Bill 142 imposes a 33-month wage freeze (retroactive to June
30, 2003) and annual wage increases of 2 percent in the last four
years of an almost seven-year contract. Whereas the inflation
rate in Quebec has averaged 2 percent per year for the last five
years, Quebecs public sector workers are to receive wage
increases equal to just 1.2 percent per year from 2003 to 2010.
Bill 142 also brings an abrupt end to a reassessment of wage
scales that was supposed to end gender discrimination in pay by
raising the wages of workers in mostly female job classifications.
The provincial Liberal government has allotted just C$450 million
to eliminating gender discrimination, a fraction of the amount
required for genuine wage equity as mandated by a 1996 law and
reiterated by a 2004 ruling of Quebecs highest court.
To give a pretence of legality to this coup de force,
Quebec Premier Jean Charest cited agreements on working conditions
the government concluded at the last minute with several public-sector
unions under the threat of a legislated contract. In the name
of labour flexibility, the government included in
Bill 142 a series of measures that undermine job security and
increase the workload of public-sector employees.
For example, the bill stipulates that a civil servant who
is available can be...temporarily transferred to a public-sector
job outside the civil service. It also eliminates
a number of minimum employment thresholds in the education sector,
reduces the portion of union leaves (liberation syndicales)

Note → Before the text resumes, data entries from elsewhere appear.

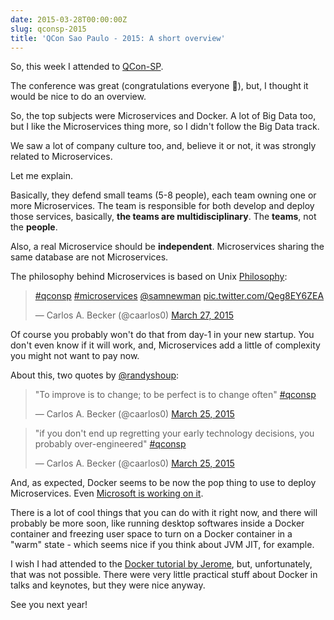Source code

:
 ```yaml
---
date: 2015-03-28T00:00:00Z
slug: qconsp-2015
title: 'QCon Sao Paulo - 2015: A short overview'
---
```


So, this week I attended to [QCon-SP](http://qconsp.com/).

The conference was great (congratulations everyone :beers:),
but, I thought it would be nice to do an overview.

So, the top subjects were Microservices and Docker. A lot
of Big Data too, but I like the Microservices thing more, so
I didn't follow the Big Data track.

We saw a lot of company culture too, and, believe it or not,
it was strongly related to Microservices.

Let me explain.

Basically, they defend small teams (5-8 people), each team
owning one or more Microservices. The team is responsible for
both develop and deploy those services, basically,
**the teams are multidisciplinary**. The **teams**, not the
**people**.

Also, a real Microservice should be **independent**.
Microservices sharing the same database are not Microservices.

The philosophy behind Microservices is based on Unix
[Philosophy][philosophy]:

<blockquote class="twitter-tweet" lang="en"><p><a href="https://twitter.com/hashtag/qconsp?src=hash">#qconsp</a> <a href="https://twitter.com/hashtag/microservices?src=hash">#microservices</a> <a href="https://twitter.com/samnewman">@samnewman</a> <a href="http://t.co/Qeg8EY6ZEA">pic.twitter.com/Qeg8EY6ZEA</a></p>&mdash; Carlos A. Becker (@caarlos0) <a href="https://twitter.com/caarlos0/status/581437478072135681">March 27, 2015</a></blockquote>

Of course you probably won't do that from day-1 in your new
startup. You don't even know if it will work, and, Microservices
add a little of complexity you might not want to pay now.

About this, two quotes by
[@randyshoup](http://twitter.com/randyshoup):

<blockquote class="twitter-tweet" lang="en"><p>&quot;To improve is to change; to be perfect is to change often&quot; <a href="https://twitter.com/hashtag/qconsp?src=hash">#qconsp</a></p>&mdash; Carlos A. Becker (@caarlos0) <a href="https://twitter.com/caarlos0/status/580780346087763968">March 25, 2015</a></blockquote>

<blockquote class="twitter-tweet" lang="en"><p>&quot;if you don&#39;t end up regretting your early technology decisions, you probably over-engineered&quot; <a href="https://twitter.com/hashtag/qconsp?src=hash">#qconsp</a></p>&mdash; Carlos A. Becker (@caarlos0) <a href="https://twitter.com/caarlos0/status/580819971732803584">March 25, 2015</a></blockquote>

And, as expected, Docker seems to be now the pop thing to use to deploy
Microservices. Even [Microsoft is working on it][ms-docker].

There is a lot of cool things that you can do with it right now, and there
will probably be more soon, like running desktop softwares inside a Docker
container and freezing user space to turn on a Docker container in a "warm"
state - which seems nice if you think about JVM JIT, for example.

I wish I had attended to the [Docker tutorial by Jerome][fast-paced], but,
unfortunately, that was not possible. There were very little practical stuff
about Docker in talks and keynotes, but they were nice anyway.

See you next year!

[fast-paced]: http://qconsp.com/sp2015/tutorial/docker-and-containers-fast-paced-introduction.html
[ms-docker]: http://www.infoq.com/news/2014/10/windows-embraces-docker
[philosophy]: http://en.wikipedia.org/wiki/Unix_philosophy

<script async src="//platform.twitter.com/widgets.js" charset="utf-8"></script>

paid for by the government, and forces a speedier return to work
for those who have been on disability.
However, the most significant provisions of Bill 142 are a
series of clauses that toughen and extend to the whole of Quebecs
public sector anti-strike sanctions contained in a law that Robert
Bourassas Liberal government adopted in 1986 to suppress
strikes in the health care sector. From now until March 31, 2010,
any public-sector worker involved in a work stoppage faces the
loss of two days pay for every day off the job and fines
of up to C$500. Union officials face fines ranging from C$7,000
to C$35,000 per day and union bodies from C$25,000 to C$125,000.

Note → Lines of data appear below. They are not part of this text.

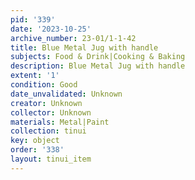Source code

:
 ```yaml
---
pid: '339'
date: '2023-10-25'
archive_number: 23-01/1-1-42
title: Blue Metal Jug with handle
subjects: Food & Drink|Cooking & Baking
description: Blue Metal Jug with handle
extent: '1'
condition: Good
date_unvalidated: Unknown
creator: Unknown
collector: Unknown
materials: Metal|Paint
collection: tinui
key: object
order: '338'
layout: tinui_item
---
```

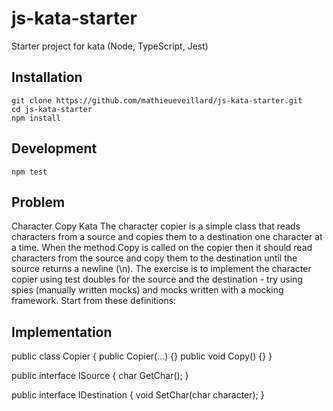 # js-kata-starter

Starter project for kata (Node, TypeScript, Jest)

## Installation

```shell
git clone https://github.com/mathieueveillard/js-kata-starter.git
cd js-kata-starter
npm install
```

## Development

```shell
npm test
```

## Problem

Character Copy Kata
The character copier is a simple class that reads characters from a source and copies them to a destination 
one character at a time.
When the method Copy is called on the copier then it should read characters from the source and copy them to the
destination until the source returns a newline (\n).
The exercise is to implement the character copier using test doubles for the source and the destination -
try using spies (manually written mocks) and mocks written with a mocking framework.
Start from these definitions:

## Implementation

public class Copier
{
public Copier(…) {}
public void Copy() {}
}

public interface ISource
{
char GetChar();
}

public interface IDestination
{
void SetChar(char character);
}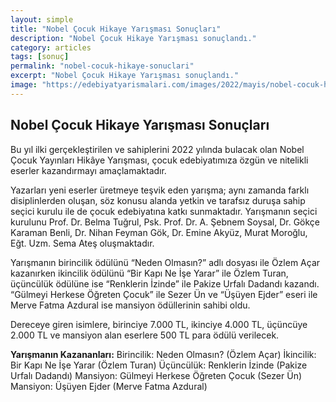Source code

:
 ```yaml
---
layout: simple
title: "Nobel Çocuk Hikaye Yarışması Sonuçları"
description: "Nobel Çocuk Hikaye Yarışması sonuçlandı."
category: articles
tags: [sonuç]
permalink: "nobel-cocuk-hikaye-sonuclari"
excerpt: "Nobel Çocuk Hikaye Yarışması sonuçlandı."
image: "https://edebiyatyarismalari.com/images/2022/mayis/nobel-cocuk-hikaye-sonuclari.jpg"
---
```


## Nobel Çocuk Hikaye Yarışması Sonuçları

Bu yıl ilki gerçekleştirilen ve sahiplerini 2022 yılında bulacak olan Nobel Çocuk Yayınları Hikâye Yarışması, çocuk edebiyatımıza özgün ve nitelikli eserler kazandırmayı amaçlamaktadır.

Yazarları yeni eserler üretmeye teşvik eden yarışma; aynı zamanda farklı disiplinlerden oluşan, söz konusu alanda yetkin ve tarafsız duruşa sahip seçici kurulu ile de çocuk edebiyatına katkı sunmaktadır. Yarışmanın seçici kurulunu Prof. Dr. Belma Tuğrul, Psk. Prof. Dr. A. Şebnem Soysal, Dr. Gökçe Karaman Benli, Dr. Nihan Feyman Gök, Dr. Emine Akyüz, Murat Moroğlu, Eğt. Uzm. Sema Ateş oluşmaktadır.

Yarışmanın birincilik ödülünü “Neden Olmasın?” adlı dosyası ile Özlem Açar kazanırken ikincilik ödülünü “Bir Kapı Ne İşe Yarar” ile Özlem Turan, üçüncülük ödülüne ise “Renklerin İzinde” ile Pakize Urfalı Dadandı kazandı. “Gülmeyi Herkese Öğreten Çocuk” ile Sezer Ün ve “Üşüyen Ejder” eseri ile Merve Fatma Azdural ise mansiyon ödüllerinin sahibi oldu.

Dereceye giren isimlere, birinciye 7.000 TL, ikinciye 4.000 TL, üçüncüye 2.000 TL ve mansiyon alan eserlere 500 TL para ödülü verilecek.


**Yarışmanın Kazananları:**
Birincilik: Neden Olmasın? (Özlem Açar)
İkincilik: Bir Kapı Ne İşe Yarar (Özlem Turan)
Üçüncülük: Renklerin İzinde (Pakize Urfalı Dadandı)
Mansiyon: Gülmeyi Herkese Öğreten Çocuk (Sezer Ün)
Mansiyon: Üşüyen Ejder (Merve Fatma Azdural)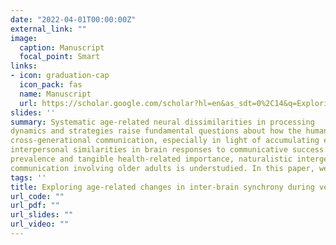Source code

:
 ```yaml
---
date: "2022-04-01T00:00:00Z"
external_link: ""
image: 
  caption: Manuscript
  focal_point: Smart
links:
- icon: graduation-cap
  icon_pack: fas
  name: Manuscript
  url: https://scholar.google.com/scholar?hl=en&as_sdt=0%2C14&q=Exploring+age-related+changes+in+inter-brain+synchrony+during+verbal+communication&btnG=
slides: ''
summary: Systematic age-related neural dissimilarities in processing
dynamics and strategies raise fundamental questions about how the human brain supports
cross-generational communication, especially in light of accumulating evidence linking
interpersonal similarities in brain responses to communicative success. Yet despite its
prevalence and tangible health-related importance, naturalistic intergenerational
communication involving older adults is understudied. In this paper, we lay out why filling this research gap is critical in advancing our understanding of naturalistic communication, with implications for both science and practice.
tags: ''
title: Exploring age-related changes in inter-brain synchrony during verbal communication
url_code: ""
url_pdf: ""
url_slides: ""
url_video: ""
---
```

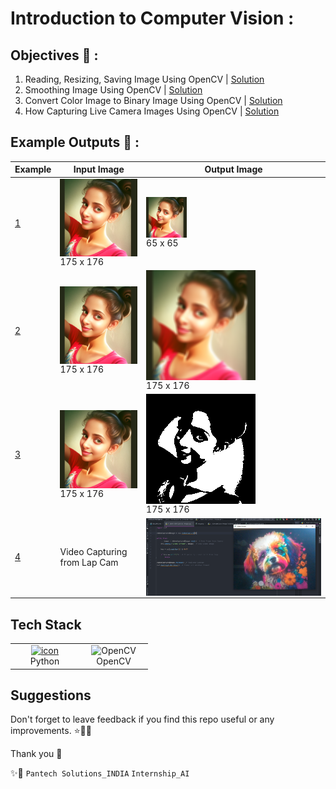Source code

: # Introduction to Computer Vision :

## Objectives 👼 : 

1. Reading, Resizing, Saving Image Using OpenCV | [Solution](https://github.com/sarangiWijemanna/Artificial-Intelligence-A.I-/blob/main/Day%201%20-%20Introduction%20to%20Computer%20Vision/1__Reading%2CResizing%2CSaving%20Image%20using%20OpenCV%20Example.py)
2. Smoothing Image Using OpenCV | [Solution](https://github.com/sarangiWijemanna/Artificial-Intelligence-A.I-/blob/main/Day%201%20-%20Introduction%20to%20Computer%20Vision/2__Smooth%20Image%20Example.py)
3. Convert Color Image to Binary Image Using OpenCV | [Solution](https://github.com/sarangiWijemanna/Artificial-Intelligence-A.I-/blob/main/Day%201%20-%20Introduction%20to%20Computer%20Vision/3__Convert%20Color%20Image%20To%20Binary%20Image.py)
4. How Capturing Live Camera Images Using OpenCV | [Solution](https://github.com/sarangiWijemanna/Artificial-Intelligence-A.I-/blob/main/Day%201%20-%20Introduction%20to%20Computer%20Vision/4__Work%20with%20Camera%20%20Images.py)


## Example Outputs 💞 :

| Example                                                                                                                                                                                                  | Input Image                                                   | Output Image                                                                   |
|----------------------------------------------------------------------------------------------------------------------------------------------------------------------------------------------------------|---------------------------------------------------------------|--------------------------------------------------------------------------------|
| [1](https://github.com/sarangiWijemanna/Artificial-Intelligence-A.I-/blob/main/Day%201%20-%20Introduction%20to%20Computer%20Vision/1__Reading%2CResizing%2CSaving%20Image%20using%20OpenCV%20Example.py) | <img align="center" src="Girl.png" alt="icon"/><br/>175 x 176 | <img align="center" src="1_resizedImage.png" alt="icon"/><br/>65 x 65          |
| [2](https://github.com/sarangiWijemanna/Artificial-Intelligence-A.I-/blob/main/Day%201%20-%20Introduction%20to%20Computer%20Vision/2__Smooth%20Image%20Example.py)                                       | <img align="center" src="Girl.png" alt="icon"/><br/>175 x 176 | <img align="center" src="2_gaussainBluredImage.png" alt="icon"/><br/>175 x 176 |
| [3](https://github.com/sarangiWijemanna/Artificial-Intelligence-A.I-/blob/main/Day%201%20-%20Introduction%20to%20Computer%20Vision/3__Convert%20Color%20Image%20To%20Binary%20Image.py)                  | <img align="center" src="Girl.png" alt="icon"/><br/>175 x 176 | <img align="center" src="3_convertedImage.png" alt="icon"/><br/>175 x 176      |
| [4](https://github.com/sarangiWijemanna/Artificial-Intelligence-A.I-/blob/main/Day%201%20-%20Introduction%20to%20Computer%20Vision/4__Work%20with%20Camera%20%20Images.py)                               | Video Capturing from Lap Cam                                  | <img align="center" src="4_VideoCapture.png" alt="icon" width="600"/>          |

## Tech Stack  

<table>
    <tr>
        <td align="center" width="96">
          <a href="#macropower-tech">
            <img src="https://techstack-generator.vercel.app/python-icon.svg" alt="icon" width="65" height="65" />
          </a>
          <br>Python
        </td>  
        <td align="center" width="96">
            <img src="https://upload.wikimedia.org/wikipedia/commons/3/32/OpenCV_Logo_with_text_svg_version.svg" alt="OpenCV" width="65" height="65" />
          <br>OpenCV
        </td>
    </tr>
</table>

## Suggestions

Don't forget to leave feedback if you find this repo useful or any improvements. ⭐🌹🥧

Thank you 🧡


✨🤝 ```Pantech Solutions_INDIA``` ```Internship_AI``` 

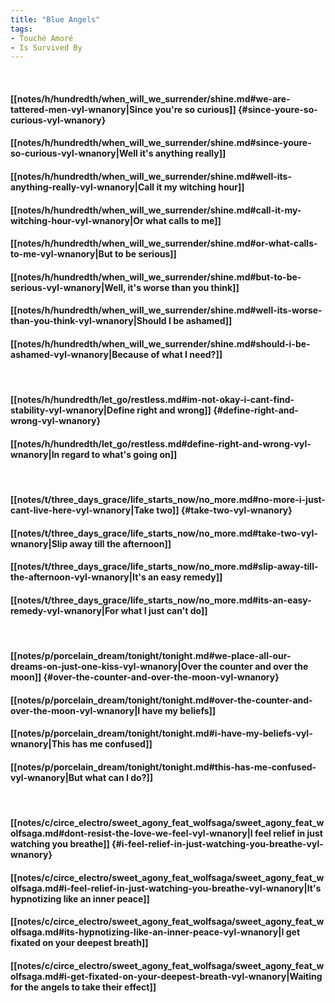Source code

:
 ```yaml
---
title: "Blue Angels"
tags:
- Touché Amoré
- Is Survived By
---
```

&nbsp;
#### [[notes/h/hundredth/when_will_we_surrender/shine.md#we-are-tattered-men-vyl-wnanory|Since you're so curious]] {#since-youre-so-curious-vyl-wnanory}
#### [[notes/h/hundredth/when_will_we_surrender/shine.md#since-youre-so-curious-vyl-wnanory|Well it's anything really]]
#### [[notes/h/hundredth/when_will_we_surrender/shine.md#well-its-anything-really-vyl-wnanory|Call it my witching hour]]
#### [[notes/h/hundredth/when_will_we_surrender/shine.md#call-it-my-witching-hour-vyl-wnanory|Or what calls to me]]
#### [[notes/h/hundredth/when_will_we_surrender/shine.md#or-what-calls-to-me-vyl-wnanory|But to be serious]]
#### [[notes/h/hundredth/when_will_we_surrender/shine.md#but-to-be-serious-vyl-wnanory|Well, it's worse than you think]]
#### [[notes/h/hundredth/when_will_we_surrender/shine.md#well-its-worse-than-you-think-vyl-wnanory|Should I be ashamed]]
#### [[notes/h/hundredth/when_will_we_surrender/shine.md#should-i-be-ashamed-vyl-wnanory|Because of what I need?]]
&nbsp;
#### [[notes/h/hundredth/let_go/restless.md#im-not-okay-i-cant-find-stability-vyl-wnanory|Define right and wrong]] {#define-right-and-wrong-vyl-wnanory}
#### [[notes/h/hundredth/let_go/restless.md#define-right-and-wrong-vyl-wnanory|In regard to what's going on]]
&nbsp;
#### [[notes/t/three_days_grace/life_starts_now/no_more.md#no-more-i-just-cant-live-here-vyl-wnanory|Take two]] {#take-two-vyl-wnanory}
#### [[notes/t/three_days_grace/life_starts_now/no_more.md#take-two-vyl-wnanory|Slip away till the afternoon]]
#### [[notes/t/three_days_grace/life_starts_now/no_more.md#slip-away-till-the-afternoon-vyl-wnanory|It's an easy remedy]]
#### [[notes/t/three_days_grace/life_starts_now/no_more.md#its-an-easy-remedy-vyl-wnanory|For what I just can't do]]
&nbsp;
#### [[notes/p/porcelain_dream/tonight/tonight.md#we-place-all-our-dreams-on-just-one-kiss-vyl-wnanory|Over the counter and over the moon]] {#over-the-counter-and-over-the-moon-vyl-wnanory}
#### [[notes/p/porcelain_dream/tonight/tonight.md#over-the-counter-and-over-the-moon-vyl-wnanory|I have my beliefs]]
#### [[notes/p/porcelain_dream/tonight/tonight.md#i-have-my-beliefs-vyl-wnanory|This has me confused]]
#### [[notes/p/porcelain_dream/tonight/tonight.md#this-has-me-confused-vyl-wnanory|But what can I do?]]
&nbsp;
#### [[notes/c/circe_electro/sweet_agony_feat_wolfsaga/sweet_agony_feat_wolfsaga.md#dont-resist-the-love-we-feel-vyl-wnanory|I feel relief in just watching you breathe]] {#i-feel-relief-in-just-watching-you-breathe-vyl-wnanory}
#### [[notes/c/circe_electro/sweet_agony_feat_wolfsaga/sweet_agony_feat_wolfsaga.md#i-feel-relief-in-just-watching-you-breathe-vyl-wnanory|It's hypnotizing like an inner peace]]
#### [[notes/c/circe_electro/sweet_agony_feat_wolfsaga/sweet_agony_feat_wolfsaga.md#its-hypnotizing-like-an-inner-peace-vyl-wnanory|I get fixated on your deepest breath]]
#### [[notes/c/circe_electro/sweet_agony_feat_wolfsaga/sweet_agony_feat_wolfsaga.md#i-get-fixated-on-your-deepest-breath-vyl-wnanory|Waiting for the angels to take their effect]]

These draconian sanctions are an indication of the intensity
of the class conflict at the base of society. Since their election
in April 2003, the Liberals have revised the provincial labour
code to facilitate contracting-out, promoted public-private partnerships
in the management and running of public services, and cut the
budgets of virtually all ministries. By lowering the axe on social
spending and slashing the taxes on corporations and the rich,
the Liberals are realigning social policy to unabashedly serve
the private, egoistic needs of big business.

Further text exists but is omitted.